Washington D.C.-based SoulCycle instructor Abby Effron opens up about her former obsession with fad diets, the pressures of being a fitness instructor on social media, and how she found happiness in letting go of expectations and loving her body exactly the way it is.

Growing up, I was a dancer and always active, so I never thought much about food. It just wasn't on my radar. Once I got to college, I wasn't taking as many ballet classes anymore, and I started to notice that my body looked and felt different. After my freshman year, everyone was talking about fad diets, doing juice cleanses and master cleanses—really crazy stuff. I felt like I should be doing them too. My body was feeling different, bigger—and since, across the board, we're told that getting bigger is unacceptable—I was basically willing to do anything to remedy that, whether it was healthy or not.

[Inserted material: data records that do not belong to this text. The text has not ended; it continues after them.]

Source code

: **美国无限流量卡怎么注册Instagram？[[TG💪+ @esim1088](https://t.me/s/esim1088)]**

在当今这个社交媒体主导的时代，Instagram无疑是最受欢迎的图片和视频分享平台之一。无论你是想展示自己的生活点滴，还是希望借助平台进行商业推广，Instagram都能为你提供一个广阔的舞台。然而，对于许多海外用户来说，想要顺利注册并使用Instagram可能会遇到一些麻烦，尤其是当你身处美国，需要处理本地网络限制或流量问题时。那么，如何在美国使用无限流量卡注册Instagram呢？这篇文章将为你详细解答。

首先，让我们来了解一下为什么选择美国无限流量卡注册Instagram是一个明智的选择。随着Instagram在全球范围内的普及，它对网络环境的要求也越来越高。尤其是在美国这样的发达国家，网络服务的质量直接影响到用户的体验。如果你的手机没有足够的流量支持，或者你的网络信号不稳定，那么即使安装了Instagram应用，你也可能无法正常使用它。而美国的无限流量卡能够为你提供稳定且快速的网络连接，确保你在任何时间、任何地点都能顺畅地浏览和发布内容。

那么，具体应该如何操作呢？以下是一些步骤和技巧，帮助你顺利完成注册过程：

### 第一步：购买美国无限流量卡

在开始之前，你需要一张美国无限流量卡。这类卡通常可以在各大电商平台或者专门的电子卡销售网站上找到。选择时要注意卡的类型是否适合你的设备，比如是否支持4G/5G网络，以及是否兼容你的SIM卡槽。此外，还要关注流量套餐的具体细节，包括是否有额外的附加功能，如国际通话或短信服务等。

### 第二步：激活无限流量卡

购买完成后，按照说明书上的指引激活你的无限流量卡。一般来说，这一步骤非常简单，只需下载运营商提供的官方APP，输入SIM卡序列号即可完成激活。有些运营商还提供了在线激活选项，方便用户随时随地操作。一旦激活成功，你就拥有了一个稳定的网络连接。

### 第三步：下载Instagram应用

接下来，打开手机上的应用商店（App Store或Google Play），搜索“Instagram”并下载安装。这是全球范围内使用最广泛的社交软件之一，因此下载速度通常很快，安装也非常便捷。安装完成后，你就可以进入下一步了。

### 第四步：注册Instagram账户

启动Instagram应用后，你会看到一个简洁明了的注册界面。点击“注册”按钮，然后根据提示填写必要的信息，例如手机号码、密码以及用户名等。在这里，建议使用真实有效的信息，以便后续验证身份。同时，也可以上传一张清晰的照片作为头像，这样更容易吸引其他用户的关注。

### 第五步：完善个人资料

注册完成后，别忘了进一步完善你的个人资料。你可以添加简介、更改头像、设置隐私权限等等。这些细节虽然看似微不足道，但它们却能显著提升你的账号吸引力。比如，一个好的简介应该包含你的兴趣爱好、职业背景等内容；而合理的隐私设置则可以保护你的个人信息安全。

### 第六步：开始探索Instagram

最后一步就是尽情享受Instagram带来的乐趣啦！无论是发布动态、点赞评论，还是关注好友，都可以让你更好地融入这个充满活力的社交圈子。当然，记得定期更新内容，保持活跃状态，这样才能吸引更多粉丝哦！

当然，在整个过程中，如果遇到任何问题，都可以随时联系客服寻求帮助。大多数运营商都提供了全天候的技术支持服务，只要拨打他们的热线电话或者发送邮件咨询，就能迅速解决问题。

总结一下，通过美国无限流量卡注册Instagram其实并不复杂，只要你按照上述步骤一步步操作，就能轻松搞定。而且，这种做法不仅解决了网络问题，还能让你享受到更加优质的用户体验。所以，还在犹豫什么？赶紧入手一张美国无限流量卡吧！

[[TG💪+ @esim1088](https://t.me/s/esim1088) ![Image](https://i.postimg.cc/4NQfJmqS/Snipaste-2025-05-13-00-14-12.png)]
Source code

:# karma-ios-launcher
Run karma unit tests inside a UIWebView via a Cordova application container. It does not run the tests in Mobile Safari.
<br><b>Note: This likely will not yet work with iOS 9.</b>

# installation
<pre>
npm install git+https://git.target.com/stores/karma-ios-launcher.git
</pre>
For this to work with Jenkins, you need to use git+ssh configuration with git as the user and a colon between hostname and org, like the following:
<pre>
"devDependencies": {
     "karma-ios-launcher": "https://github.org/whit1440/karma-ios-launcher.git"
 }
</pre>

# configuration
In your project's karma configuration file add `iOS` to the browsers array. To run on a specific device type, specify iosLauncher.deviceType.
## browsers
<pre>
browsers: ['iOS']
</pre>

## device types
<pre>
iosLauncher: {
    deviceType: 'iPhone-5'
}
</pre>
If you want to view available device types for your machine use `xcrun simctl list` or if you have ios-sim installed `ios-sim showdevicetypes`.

I've done the master cleanse (where you only drink maple syrup and cayenne pepper for days). I've done Weight Watchers. I've done Atkins. I've gone paleo. I've gone vegan. I've gone vegetarian. And with all those, I would have temporary "success." I use that term very loosely, because, at the time, success meant losing weight. But that would always be followed by a rebound binge and loss of control. Or even just going back to some kind of "regular" eating habits—the way I used to eat growing up. It wasn't in the exact regiment of whichever diet I was trying to follow at that time, so I ultimately ended up always feeling like a failure no matter what I was doing.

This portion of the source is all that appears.